Investment dealers, mutual fund dealers and investment advisors find themselves squarely in the regulators’ spotlight. The economic downturn has razed the financial performance of many industries, and the impact on the financial services sector has been particularly harsh. Globally, billions of dollars in market capitalization have evaporated, wiping out many investors’ savings and uncovering a spate of financial scandals and frauds.

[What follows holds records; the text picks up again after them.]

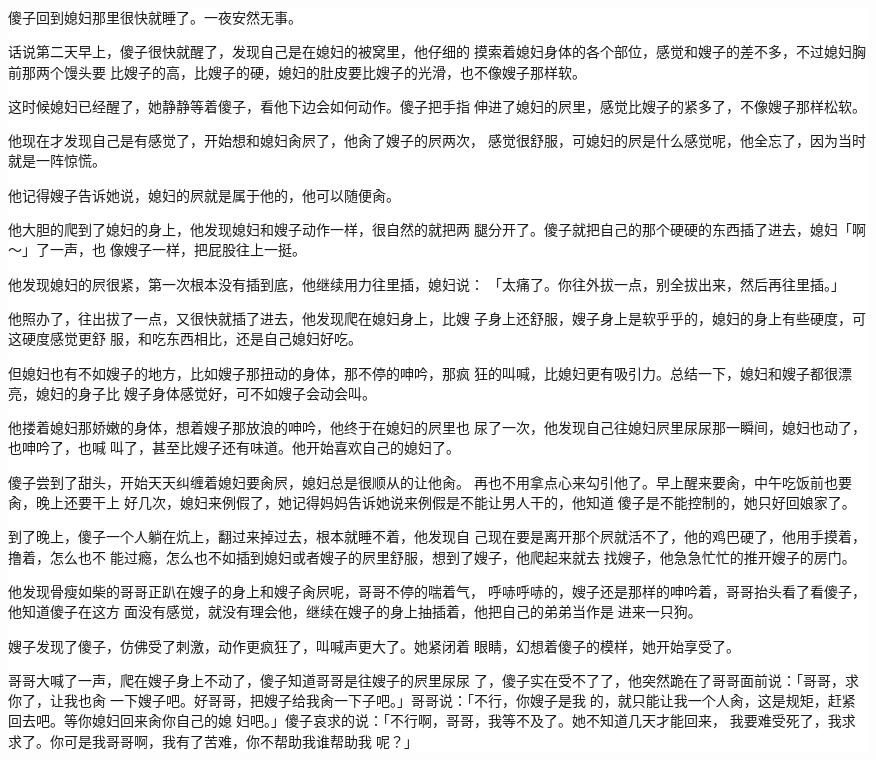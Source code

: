 傻子回到媳妇那里很快就睡了。一夜安然无事。

话说第二天早上，傻子很快就醒了，发现自己是在媳妇的被窝里，他仔细的
摸索着媳妇身体的各个部位，感觉和嫂子的差不多，不过媳妇胸前那两个馒头要
比嫂子的高，比嫂子的硬，媳妇的肚皮要比嫂子的光滑，也不像嫂子那样软。

这时候媳妇已经醒了，她静静等着傻子，看他下边会如何动作。傻子把手指
伸进了媳妇的屄里，感觉比嫂子的紧多了，不像嫂子那样松软。

他现在才发现自己是有感觉了，开始想和媳妇肏屄了，他肏了嫂子的屄两次，
感觉很舒服，可媳妇的屄是什么感觉呢，他全忘了，因为当时就是一阵惊慌。

他记得嫂子告诉她说，媳妇的屄就是属于他的，他可以随便肏。

他大胆的爬到了媳妇的身上，他发现媳妇和嫂子动作一样，很自然的就把两
腿分开了。傻子就把自己的那个硬硬的东西插了进去，媳妇「啊～」了一声，也
像嫂子一样，把屁股往上一挺。

他发现媳妇的屄很紧，第一次根本没有插到底，他继续用力往里插，媳妇说：
「太痛了。你往外拔一点，别全拔出来，然后再往里插。」

他照办了，往出拔了一点，又很快就插了进去，他发现爬在媳妇身上，比嫂
子身上还舒服，嫂子身上是软乎乎的，媳妇的身上有些硬度，可这硬度感觉更舒
服，和吃东西相比，还是自己媳妇好吃。

但媳妇也有不如嫂子的地方，比如嫂子那扭动的身体，那不停的呻吟，那疯
狂的叫喊，比媳妇更有吸引力。总结一下，媳妇和嫂子都很漂亮，媳妇的身子比
嫂子身体感觉好，可不如嫂子会动会叫。

他搂着媳妇那娇嫩的身体，想着嫂子那放浪的呻吟，他终于在媳妇的屄里也
尿了一次，他发现自己往媳妇屄里尿尿那一瞬间，媳妇也动了，也呻吟了，也喊
叫了，甚至比嫂子还有味道。他开始喜欢自己的媳妇了。

傻子尝到了甜头，开始天天纠缠着媳妇要肏屄，媳妇总是很顺从的让他肏。
再也不用拿点心来勾引他了。早上醒来要肏，中午吃饭前也要肏，晚上还要干上
好几次，媳妇来例假了，她记得妈妈告诉她说来例假是不能让男人干的，他知道
傻子是不能控制的，她只好回娘家了。

到了晚上，傻子一个人躺在炕上，翻过来掉过去，根本就睡不着，他发现自
己现在要是离开那个屄就活不了，他的鸡巴硬了，他用手摸着，撸着，怎么也不
能过瘾，怎么也不如插到媳妇或者嫂子的屄里舒服，想到了嫂子，他爬起来就去
找嫂子，他急急忙忙的推开嫂子的房门。

他发现骨瘦如柴的哥哥正趴在嫂子的身上和嫂子肏屄呢，哥哥不停的喘着气，
呼哧呼哧的，嫂子还是那样的呻吟着，哥哥抬头看了看傻子，他知道傻子在这方
面没有感觉，就没有理会他，继续在嫂子的身上抽插着，他把自己的弟弟当作是
进来一只狗。

嫂子发现了傻子，仿佛受了刺激，动作更疯狂了，叫喊声更大了。她紧闭着
眼睛，幻想着傻子的模样，她开始享受了。

哥哥大喊了一声，爬在嫂子身上不动了，傻子知道哥哥是往嫂子的屄里尿尿
了，傻子实在受不了了，他突然跪在了哥哥面前说：「哥哥，求你了，让我也肏
一下嫂子吧。好哥哥，把嫂子给我肏一下子吧。」哥哥说：「不行，你嫂子是我
的，就只能让我一个人肏，这是规矩，赶紧回去吧。等你媳妇回来肏你自己的媳
妇吧。」傻子哀求的说：「不行啊，哥哥，我等不及了。她不知道几天才能回来，
我要难受死了，我求求了。你可是我哥哥啊，我有了苦难，你不帮助我谁帮助我
呢？」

As enforcement activity rises, organizations must take steps to protect themselves from potential regulatory investigation. To help you prepare, Deloitte and Fraser Milner Casgrain LLP hosted a seminar on May 26, 2009, to explore the latest securities enforcement trends. Speakers from two of Canada’s top regulatory organizations joined a distinguished group of panelists to discuss how companies can mitigate the risks of regulatory breach. Here’s how you can respond:
Investment dealers must comply with a host of regulatory requirements including: knowing your client, customer due diligence, ensuring suitable investment recommendations, gatekeeper obligations, capital requirements and financial reporting. To avoid becoming the subject of regulatory investigation, regularly assess the effectiveness of your overall compliance program by:
- Conducting an enterprise-wide risk assessment to identify high-risk areas
- Strengthening internal practices to prevent inappropriate or unauthorized trading activity and unsuitable investment recommendations
- Enforcing policies that prevent employees from engaging in financial transactions with clients, thus compromising independence
- Designing enterprise wide anti-money laundering or anti-fraud programs
- Enhancing compliance training programs
If your organization is subject to investigation, rapid response and cooperation are critical. “In some cases, respondents can mitigate regulatory enforcement and penalties by acknowledging they understand the severity of the breach,” explains Michael Schafler, Partner at Fraser Milner Casgrain. Many enforcement actions are settled when respondents take immediate remedial steps, such as submitting reports to all relevant regulators to explain how they plan to improve the situation and, where possible, reimburse clients for their losses.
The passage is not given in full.